O novo governo de Espanha vai eliminar as portagens nas auto-estradas cujas concessões estão a expirar. Vai, além disso, lançar uma auditoria ao plano para levar a concurso as nove concessionárias falidas e resgatadas pelo Estado que herdou do governo anterior.

“Decidimos que se libertem de portagens”, anunciou o novo ministro do Fomento, José Luis Ábalos, numa entrevista ao “El País”. O governante espanhol indicou que a decisão afecta directamente um total de 468 quilómetros das auto-estradas AP-1 (Burgos-Armiñón), AP7 (Alicante-Tarragona) e AP-4 (Sevilha-Cádis), cujas concessões terminam este ano e no próximo.

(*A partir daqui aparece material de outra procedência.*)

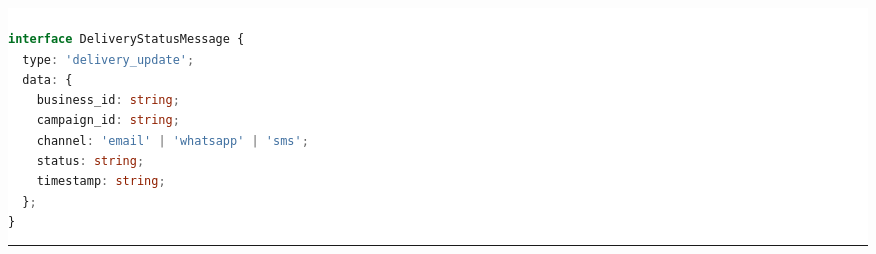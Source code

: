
 ```typescript

interface DeliveryStatusMessage {
  type: 'delivery_update';
  data: {
    business_id: string;
    campaign_id: string;
    channel: 'email' | 'whatsapp' | 'sms';
    status: string;
    timestamp: string;
  };
}
```

---
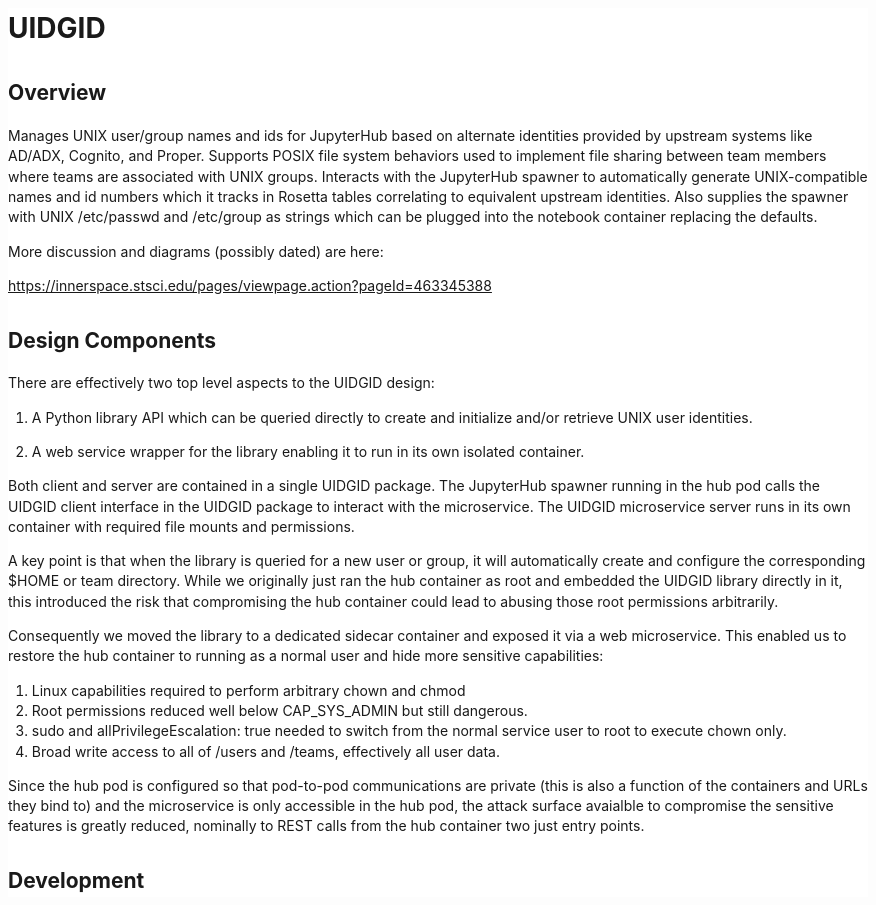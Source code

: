 # UIDGID

## Overview

Manages UNIX user/group names and ids for JupyterHub based on alternate
identities provided by upstream systems like AD/ADX, Cognito, and Proper.
Supports POSIX file system behaviors used to implement file sharing between
team members where teams are associated with UNIX groups.  Interacts with the
JupyterHub spawner to automatically generate UNIX-compatible names and id
numbers which it tracks in Rosetta tables correlating to equivalent upstream
identities.   Also supplies the spawner with UNIX /etc/passwd and /etc/group
as strings which can be plugged into the notebook container replacing the defaults.

More discussion and diagrams (possibly dated) are here:

   https://innerspace.stsci.edu/pages/viewpage.action?pageId=463345388

## Design Components

There are effectively two top level aspects to the UIDGID design:

1. A Python library API which can be queried directly to create and initialize and/or
retrieve UNIX user identities.

2. A web service wrapper for the library enabling it to run in its own isolated container.

Both client and server are contained in a single UIDGID package. The JupyterHub
spawner running in the hub pod calls the UIDGID client interface in the UIDGID
package to interact with the microservice.   The UIDGID microservice server
runs in its own container with required file mounts and permissions.

A key point is that when the library is queried for a new user or group,
it will automatically create and configure the corresponding $HOME or team
directory.  While we originally just ran the hub container as root and embedded
the UIDGID library directly in it, this introduced the risk that compromising
the hub container could lead to abusing those root permissions arbitrarily.

Consequently we moved the library to a dedicated sidecar container and exposed
it via a web microservice. This enabled us to restore the hub container to
running as a normal user and hide more sensitive capabilities:

1. Linux capabilities required to perform arbitrary chown and chmod
2. Root permissions reduced well below CAP_SYS_ADMIN but still dangerous.
3. sudo and allPrivilegeEscalation: true needed to switch from the normal
   service user to root to execute chown only.
4. Broad write access to all of /users and /teams, effectively all user data.

Since the hub pod is configured so that pod-to-pod communications are private
(this is also a function of the containers and URLs they bind to) and the
microservice is only accessible in the hub pod, the attack surface avaialble to
compromise the sensitive features is greatly reduced,  nominally to REST calls
from the hub container two just entry points.

## Development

De acordo com o jornal, a medida de Madrid abre um precedente para os 479 quilómetros de auto-estradas espanholas que têm o contrato de concessão a acabar em 2021: a AP-2 entre Saragoça e o Mediterrâneo e os troços da AP-7 Tarragona-La Jonquera e Montmeló-El Papiol.

No que se refere ao destino das auto-estradas falidas, Ábalos salientou que as  informações que lhe foram transmitidas e que obteve junto dos serviços não são coincidentes, nem no relativo às possíveis receitas de um novo concurso, nem no concernente aos encargos a assumir pelo Estado. Daí a intenção de avançar com uma auditoria.

O novo ministro do Fomento de Espanha indicou que as informações que obteve junto dos departamentos apontam para receitas de 700 milhões de euros e responsabilidades do Estado de 2 000 a 2 600 milhões, quando o anterior Executivo previa obter 1 000 milhões pelas licitações e pagar 1 800 milhões.